▽

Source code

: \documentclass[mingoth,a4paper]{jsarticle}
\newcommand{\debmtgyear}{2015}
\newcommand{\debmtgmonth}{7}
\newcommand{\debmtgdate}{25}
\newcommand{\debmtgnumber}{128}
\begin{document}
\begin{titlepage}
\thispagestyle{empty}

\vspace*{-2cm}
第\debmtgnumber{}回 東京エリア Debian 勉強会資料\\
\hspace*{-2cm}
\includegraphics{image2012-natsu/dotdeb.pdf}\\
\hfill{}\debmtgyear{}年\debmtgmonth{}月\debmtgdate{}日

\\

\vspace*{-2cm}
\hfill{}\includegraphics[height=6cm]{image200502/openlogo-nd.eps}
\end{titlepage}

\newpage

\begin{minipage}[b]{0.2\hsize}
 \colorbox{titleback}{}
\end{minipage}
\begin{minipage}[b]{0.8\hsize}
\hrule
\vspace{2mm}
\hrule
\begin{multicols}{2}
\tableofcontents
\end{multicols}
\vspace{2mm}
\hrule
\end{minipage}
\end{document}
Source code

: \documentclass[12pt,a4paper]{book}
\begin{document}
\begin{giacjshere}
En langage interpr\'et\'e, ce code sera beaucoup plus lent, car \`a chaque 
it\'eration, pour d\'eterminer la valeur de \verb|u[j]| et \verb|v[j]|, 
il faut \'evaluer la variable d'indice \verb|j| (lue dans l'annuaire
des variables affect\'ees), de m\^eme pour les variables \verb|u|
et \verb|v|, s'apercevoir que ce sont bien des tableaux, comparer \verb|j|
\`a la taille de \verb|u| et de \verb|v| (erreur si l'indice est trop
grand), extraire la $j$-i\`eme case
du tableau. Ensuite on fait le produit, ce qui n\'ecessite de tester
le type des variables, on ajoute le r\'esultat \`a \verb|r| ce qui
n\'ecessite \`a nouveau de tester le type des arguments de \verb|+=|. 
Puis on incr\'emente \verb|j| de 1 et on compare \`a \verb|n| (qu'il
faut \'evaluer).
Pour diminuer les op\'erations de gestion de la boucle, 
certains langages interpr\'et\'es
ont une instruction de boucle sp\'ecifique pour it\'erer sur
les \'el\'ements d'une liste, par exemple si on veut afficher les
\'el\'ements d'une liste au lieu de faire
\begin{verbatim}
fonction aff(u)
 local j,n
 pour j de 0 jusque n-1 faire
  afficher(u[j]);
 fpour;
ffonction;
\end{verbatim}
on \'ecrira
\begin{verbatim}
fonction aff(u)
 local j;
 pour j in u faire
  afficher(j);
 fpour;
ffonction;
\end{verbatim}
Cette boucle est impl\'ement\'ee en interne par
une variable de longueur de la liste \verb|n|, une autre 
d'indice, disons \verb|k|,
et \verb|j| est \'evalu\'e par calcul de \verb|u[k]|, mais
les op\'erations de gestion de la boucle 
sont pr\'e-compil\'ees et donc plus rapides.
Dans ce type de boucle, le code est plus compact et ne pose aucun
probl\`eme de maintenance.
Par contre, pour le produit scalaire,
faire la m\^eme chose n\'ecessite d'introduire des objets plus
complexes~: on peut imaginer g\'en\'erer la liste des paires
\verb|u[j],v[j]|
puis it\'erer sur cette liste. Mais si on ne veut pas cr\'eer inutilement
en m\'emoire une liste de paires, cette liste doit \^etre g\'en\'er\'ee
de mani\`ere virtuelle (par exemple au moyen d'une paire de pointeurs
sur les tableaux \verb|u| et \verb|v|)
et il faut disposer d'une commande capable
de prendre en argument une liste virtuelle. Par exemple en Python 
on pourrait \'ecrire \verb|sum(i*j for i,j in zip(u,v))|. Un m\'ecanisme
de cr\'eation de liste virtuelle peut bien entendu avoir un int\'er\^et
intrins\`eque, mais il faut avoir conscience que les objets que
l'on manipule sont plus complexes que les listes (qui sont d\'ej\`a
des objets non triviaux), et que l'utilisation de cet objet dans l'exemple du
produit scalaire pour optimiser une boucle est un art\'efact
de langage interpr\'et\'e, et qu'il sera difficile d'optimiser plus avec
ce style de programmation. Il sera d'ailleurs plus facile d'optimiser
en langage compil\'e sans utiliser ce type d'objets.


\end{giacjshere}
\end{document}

△

EXERCISE DIRECTIONS: Only the lines above from the one with "sont pr\'e-compil\'ees et donc plus rapides." through the one with "de prendre en" should be duplicated, character for character.

THE ANSWER:
sont pr\'e-compil\'ees et donc plus rapides.
Dans ce type de boucle, le code est plus compact et ne pose aucun
probl\`eme de maintenance.
Par contre, pour le produit scalaire,
faire la m\^eme chose n\'ecessite d'introduire des objets plus
complexes~: on peut imaginer g\'en\'erer la liste des paires
\verb|u[j],v[j]|
puis it\'erer sur cette liste. Mais si on ne veut pas cr\'eer inutilement
en m\'emoire une liste de paires, cette liste doit \^etre g\'en\'er\'ee
de mani\`ere virtuelle (par exemple au moyen d'une paire de pointeurs
sur les tableaux \verb|u| et \verb|v|)
et il faut disposer d'une commande capable
de prendre en argument une liste virtuelle. Par exemple en Python 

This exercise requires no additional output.